The Uncomfortable Truth About Aesthetic Minimalism and Environmental Responsibility
Here’s where things get messy, though. Rams said good design is aesthetic and environmentally friendly, but he was designing consumer products for a company that wanted to sell more units every year. The contradiction isn’t lost on anyone who studies his work—how do you reconcile “long-lasting” with capitalism’s demand for replacement cycles? Turns out, you mostly don’t. Rams himself grew increasingly uncomfortable with this tension, eventually stating that the best designers of the future would be concerned with “as little design as possible” not as a style choice but as an environmental imperative. The principle about minimal design—”Less, but better”—started as aesthetics and ended as ethics. I used to think that phrase was about visual simplicity, but it’s actually about restraint as a moral position in an age of resource depletion and waste.

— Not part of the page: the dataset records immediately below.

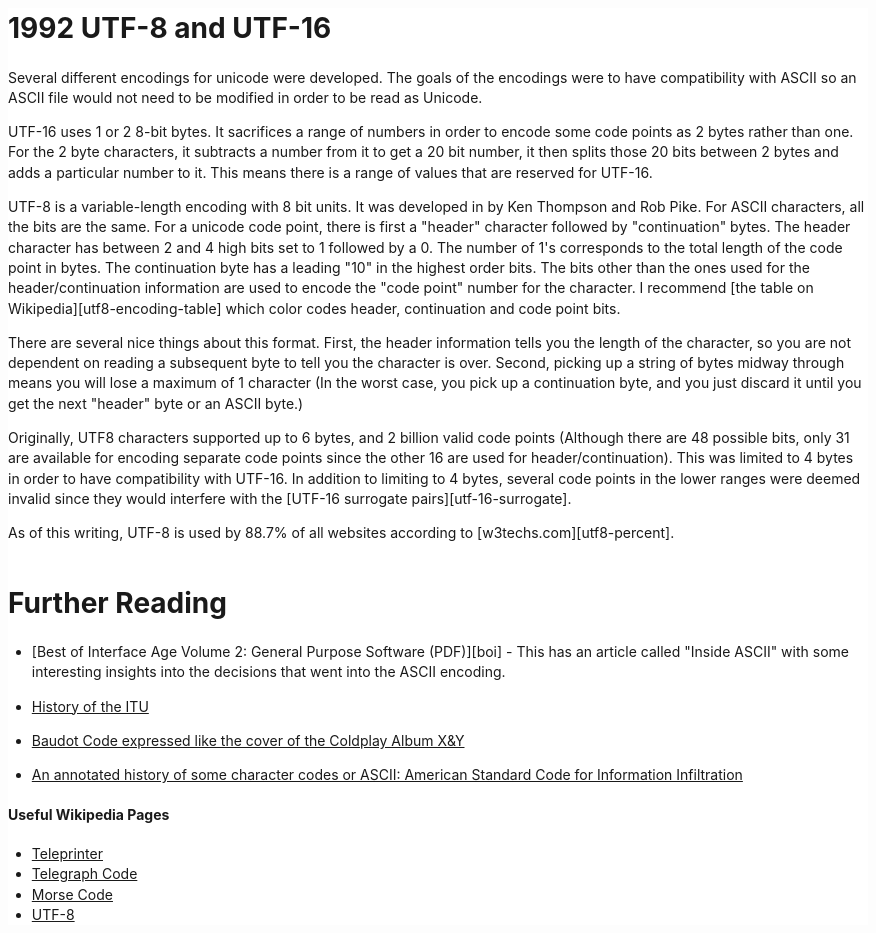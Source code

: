 
# 1992 UTF-8 and UTF-16

Several different encodings for unicode were developed.  The goals of the encodings were to have compatibility with ASCII so an ASCII file would not need to be modified in order to be read as Unicode.

UTF-16 uses 1 or 2 8-bit bytes.  It sacrifices a range of numbers in order to encode some code points as 2 bytes rather than one.  For the 2 byte characters, it subtracts a number from it to get a 20 bit number, it then splits those 20 bits between 2 bytes and adds a particular number to it.  This means there is a range of values that are reserved for UTF-16.

UTF-8 is a variable-length encoding with 8 bit units.  It was developed in by Ken Thompson and Rob Pike.  For ASCII characters, all the bits are the same.  For a unicode code point, there is first a "header" character followed by "continuation" bytes.  The header character has between 2 and 4 high bits set to 1 followed by a 0.  The number of 1's corresponds to the total length of the code point in bytes.  The continuation byte has a leading "10" in the highest order bits.  The bits other than the ones used for the header/continuation information are used to encode the "code point" number for the character.  I recommend [the table on Wikipedia][utf8-encoding-table] which color codes header, continuation and code point bits.

There are several nice things about this format.  First, the header information tells you the length of the character, so you are not dependent on reading a subsequent byte to tell you the character is over.  Second, picking up a string of bytes midway through means you will lose a maximum of 1 character (In the worst case, you pick up a continuation byte, and you just discard it until you get the next "header" byte or an ASCII byte.)

Originally, UTF8 characters supported up to 6 bytes, and 2 billion valid code points (Although there are 48 possible bits, only 31 are available for encoding separate code points since the other 16 are used for header/continuation).  This was limited to 4 bytes in order to have compatibility with UTF-16.  In addition to limiting to 4 bytes, several code points in the lower ranges were deemed invalid since they would interfere with the [UTF-16 surrogate pairs][utf-16-surrogate].

As of this writing, UTF-8 is used by 88.7% of all websites according to [w3techs.com][utf8-percent].

# Further Reading

* [Best of Interface Age Volume 2: General Purpose Software (PDF)][boi] - This has an article called "Inside ASCII" with some interesting insights into the decisions that went into the ASCII encoding.

* [History of the ITU](http://www.itu.int/en/history/Pages/DiscoverITUsHistory.aspx)

* [Baudot Code expressed like the cover of the Coldplay Album X&Y](http://luthorien.altervista.org/Tools/baudot.htm)

* [An annotated history of some character codes or ASCII: American Standard Code for Information Infiltration ](http://worldpowersystems.com/archives/codes/)

#### Useful Wikipedia Pages

* [Teleprinter](https://en.wikipedia.org/wiki/Teleprinter)
* [Telegraph Code](https://en.wikipedia.org/wiki/Telegraph_code)
* [Morse Code](https://en.wikipedia.org/wiki/Morse_code)
* [UTF-8](https://en.wikipedia.org/wiki/UTF-8)
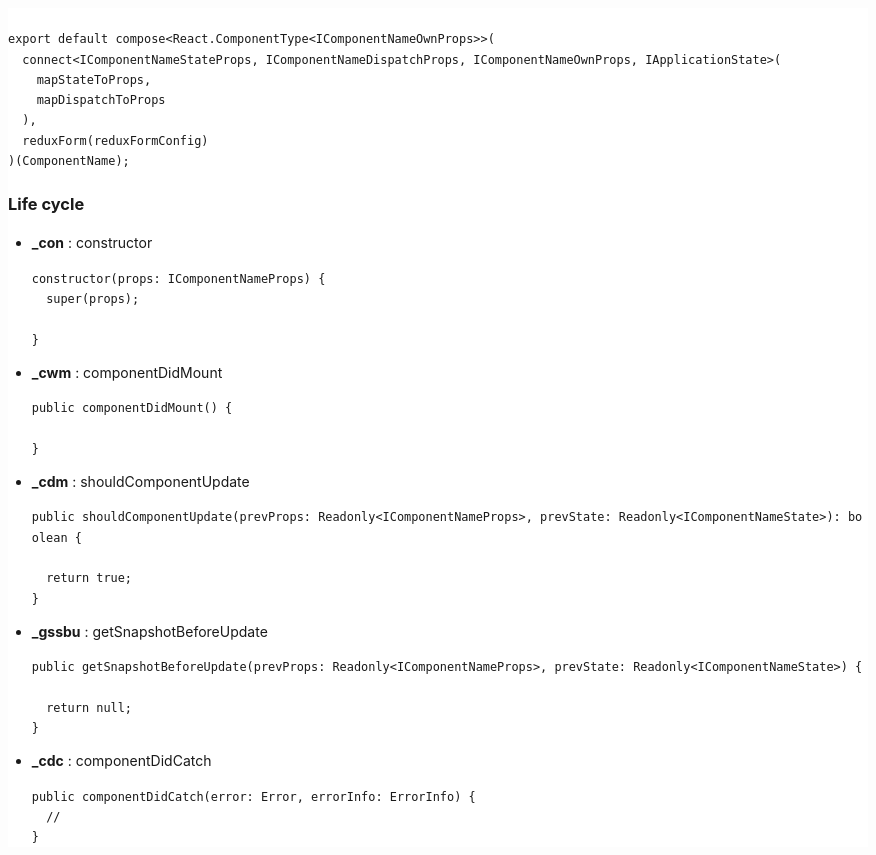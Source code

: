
 ```tsx

export default compose<React.ComponentType<IComponentNameOwnProps>>(
  connect<IComponentNameStateProps, IComponentNameDispatchProps, IComponentNameOwnProps, IApplicationState>(
    mapStateToProps,
    mapDispatchToProps
  ),
  reduxForm(reduxFormConfig)
)(ComponentName);
```

### Life cycle

- **\_con** : constructor

  ```tsx
  constructor(props: IComponentNameProps) {
    super(props);

  }
  ```

- **\_cwm** : componentDidMount

  ```tsx
  public componentDidMount() {

  }
  ```

- **\_cdm** : shouldComponentUpdate

  ```tsx
  public shouldComponentUpdate(prevProps: Readonly<IComponentNameProps>, prevState: Readonly<IComponentNameState>): boolean {

    return true;
  }
  ```

- **\_gssbu** : getSnapshotBeforeUpdate

  ```tsx
  public getSnapshotBeforeUpdate(prevProps: Readonly<IComponentNameProps>, prevState: Readonly<IComponentNameState>) {

    return null;
  }
  ```

- **\_cdc** : componentDidCatch

  ```tsx
  public componentDidCatch(error: Error, errorInfo: ErrorInfo) {
    //
  }
  ```
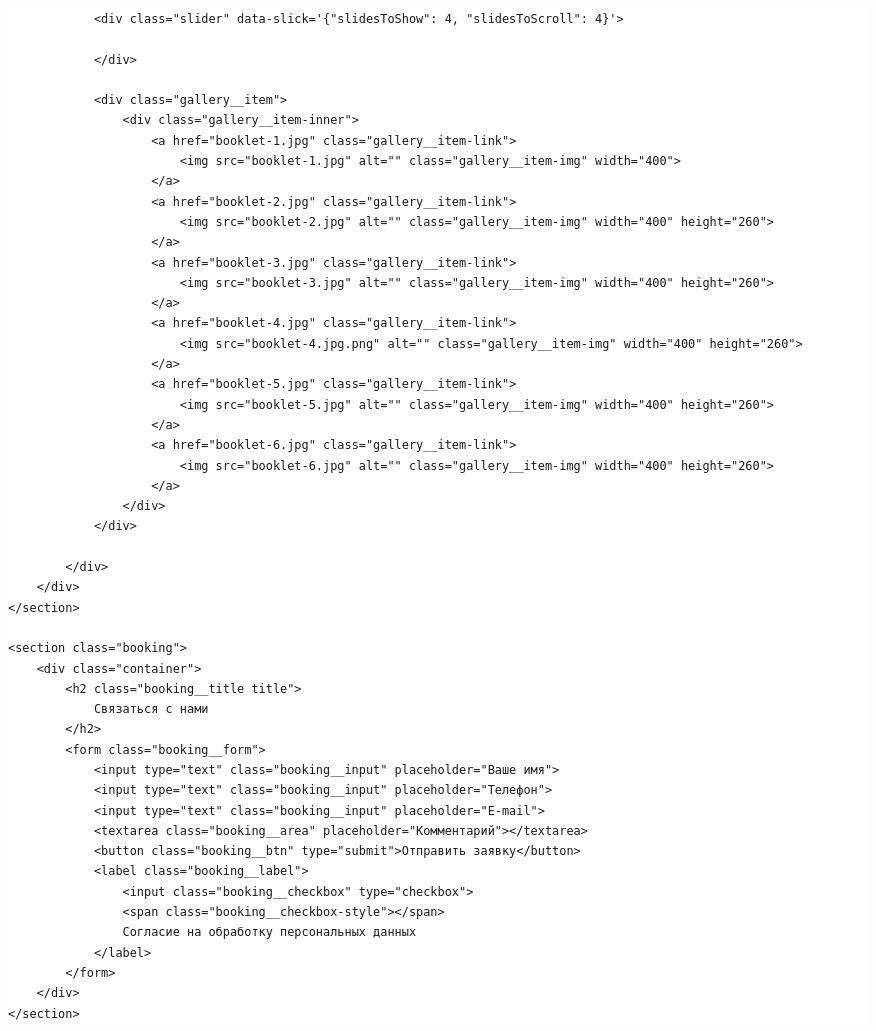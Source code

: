                 <div class="slider" data-slick='{"slidesToShow": 4, "slidesToScroll": 4}'>

                </div>
                  
                <div class="gallery__item">
                    <div class="gallery__item-inner">
                        <a href="booklet-1.jpg" class="gallery__item-link">
                            <img src="booklet-1.jpg" alt="" class="gallery__item-img" width="400">
                        </a>
                        <a href="booklet-2.jpg" class="gallery__item-link">
                            <img src="booklet-2.jpg" alt="" class="gallery__item-img" width="400" height="260">
                        </a>
                        <a href="booklet-3.jpg" class="gallery__item-link">
                            <img src="booklet-3.jpg" alt="" class="gallery__item-img" width="400" height="260">
                        </a>
                        <a href="booklet-4.jpg" class="gallery__item-link">
                            <img src="booklet-4.jpg.png" alt="" class="gallery__item-img" width="400" height="260">
                        </a>
                        <a href="booklet-5.jpg" class="gallery__item-link">
                            <img src="booklet-5.jpg" alt="" class="gallery__item-img" width="400" height="260">
                        </a>
                        <a href="booklet-6.jpg" class="gallery__item-link">
                            <img src="booklet-6.jpg" alt="" class="gallery__item-img" width="400" height="260">
                        </a>
                    </div>
                </div>

            </div>
        </div>
    </section>
    
    <section class="booking">
        <div class="container">
            <h2 class="booking__title title">
                Связаться с нами
            </h2>
            <form class="booking__form">
                <input type="text" class="booking__input" placeholder="Ваше имя">
                <input type="text" class="booking__input" placeholder="Телефон">
                <input type="text" class="booking__input" placeholder="E-mail">
                <textarea class="booking__area" placeholder="Комментарий"></textarea>
                <button class="booking__btn" type="submit">Отправить заявку</button>
                <label class="booking__label">
                    <input class="booking__checkbox" type="checkbox">
                    <span class="booking__checkbox-style"></span>
                    Согласие на обработку персональных данных
                </label>
            </form>
        </div>
    </section>
    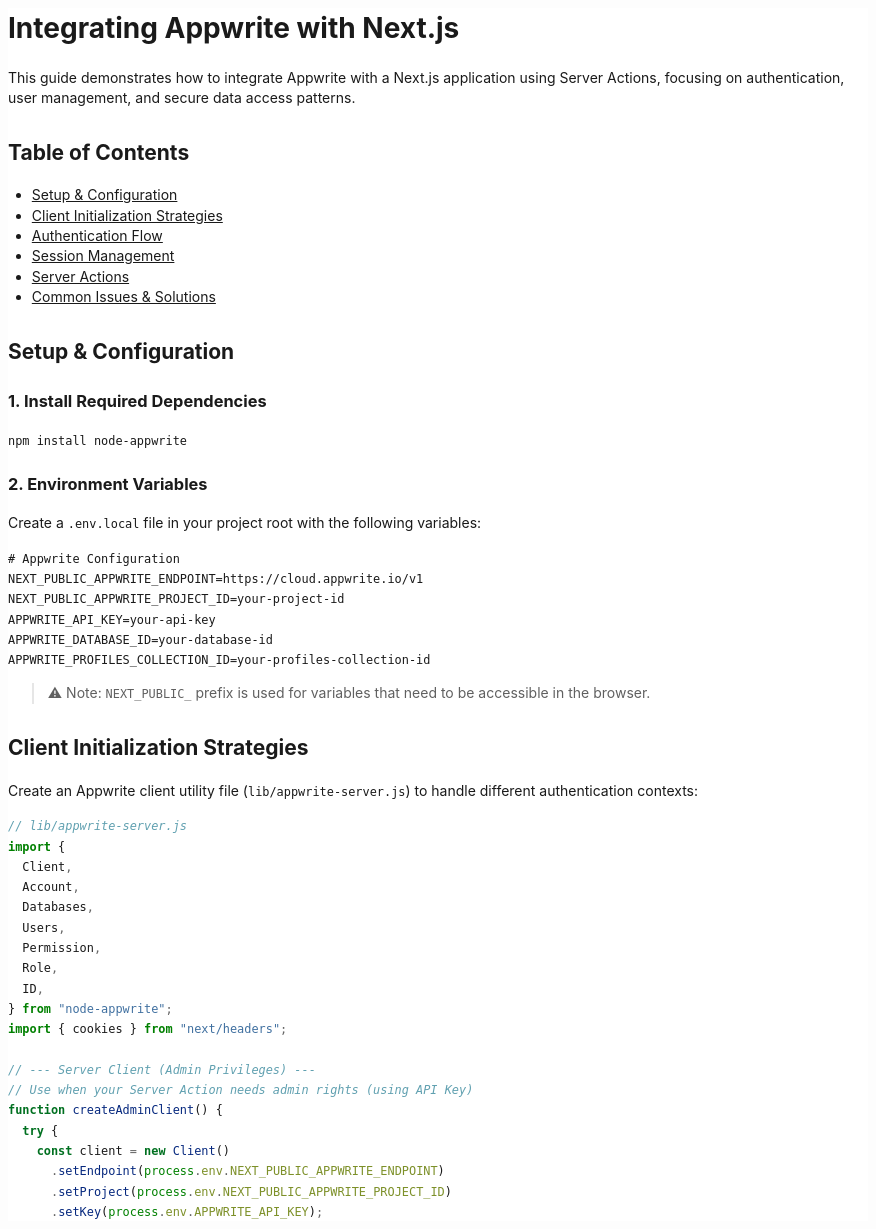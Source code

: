 # Integrating Appwrite with Next.js

This guide demonstrates how to integrate Appwrite with a Next.js application using Server Actions, focusing on authentication, user management, and secure data access patterns.

## Table of Contents

- [Setup & Configuration](#setup--configuration)
- [Client Initialization Strategies](#client-initialization-strategies)
- [Authentication Flow](#authentication-flow)
- [Session Management](#session-management)
- [Server Actions](#server-actions)
- [Common Issues & Solutions](#common-issues--solutions)

## Setup & Configuration

### 1. Install Required Dependencies

```bash
npm install node-appwrite
```

### 2. Environment Variables

Create a `.env.local` file in your project root with the following variables:

```
# Appwrite Configuration
NEXT_PUBLIC_APPWRITE_ENDPOINT=https://cloud.appwrite.io/v1
NEXT_PUBLIC_APPWRITE_PROJECT_ID=your-project-id
APPWRITE_API_KEY=your-api-key
APPWRITE_DATABASE_ID=your-database-id
APPWRITE_PROFILES_COLLECTION_ID=your-profiles-collection-id
```

> ⚠️ Note: `NEXT_PUBLIC_` prefix is used for variables that need to be accessible in the browser.

## Client Initialization Strategies

Create an Appwrite client utility file (`lib/appwrite-server.js`) to handle different authentication contexts:

```javascript
// lib/appwrite-server.js
import {
  Client,
  Account,
  Databases,
  Users,
  Permission,
  Role,
  ID,
} from "node-appwrite";
import { cookies } from "next/headers";

// --- Server Client (Admin Privileges) ---
// Use when your Server Action needs admin rights (using API Key)
function createAdminClient() {
  try {
    const client = new Client()
      .setEndpoint(process.env.NEXT_PUBLIC_APPWRITE_ENDPOINT)
      .setProject(process.env.NEXT_PUBLIC_APPWRITE_PROJECT_ID)
      .setKey(process.env.APPWRITE_API_KEY);

```
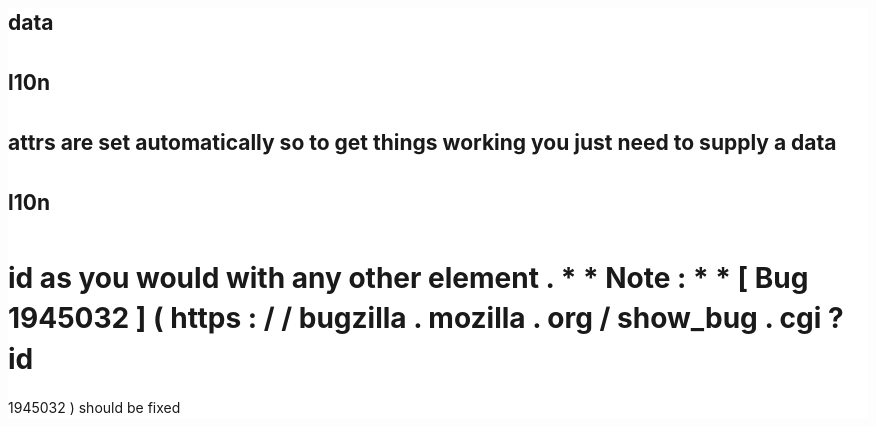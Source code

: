 data
-
l10n
-
attrs
are
set
automatically
so
to
get
things
working
you
just
need
to
supply
a
data
-
l10n
-
id
as
you
would
with
any
other
element
.
*
*
Note
:
*
*
[
Bug
1945032
]
(
https
:
/
/
bugzilla
.
mozilla
.
org
/
show_bug
.
cgi
?
id
=
1945032
)
should
be
fixed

Why Honesty in Design Feels Almost Impossible in Our Current Moment
The honesty principle might be the most radical one now. Rams insisted products shouldn’t promise more than they deliver—no fake wood grain on plastic, no decorative screws that aren’t structural, no making something look expensive when it’s cheap. This feels almost quaint today when we recieve advertisements for “revolutionary” products that are incremental updates at best, when interfaces are designed to obscure how our data gets used, when planned obsolescence is just accepted business practice. Wait—maybe I’m being too cynical, but I don’t think Rams would recognize much of contemporary design as honest.
The thing is, these principles weren’t handed down from some abstract theoretical position. They came from someone working within industry constraints, trying to carve out space for thoughtfulness in a system that rewards speed and novelty. That’s what makes them philosophical rather than just practical—they’re about values, about what we think objects should do in our lives. Should they demand attention or recede until needed? Should they last or be replaced? Should they simplify our environments or complicate them? Rams answered these questions one way, and we’ve largely answered them another. Which doesn’t make his principles wrong, just harder to follow than they sound.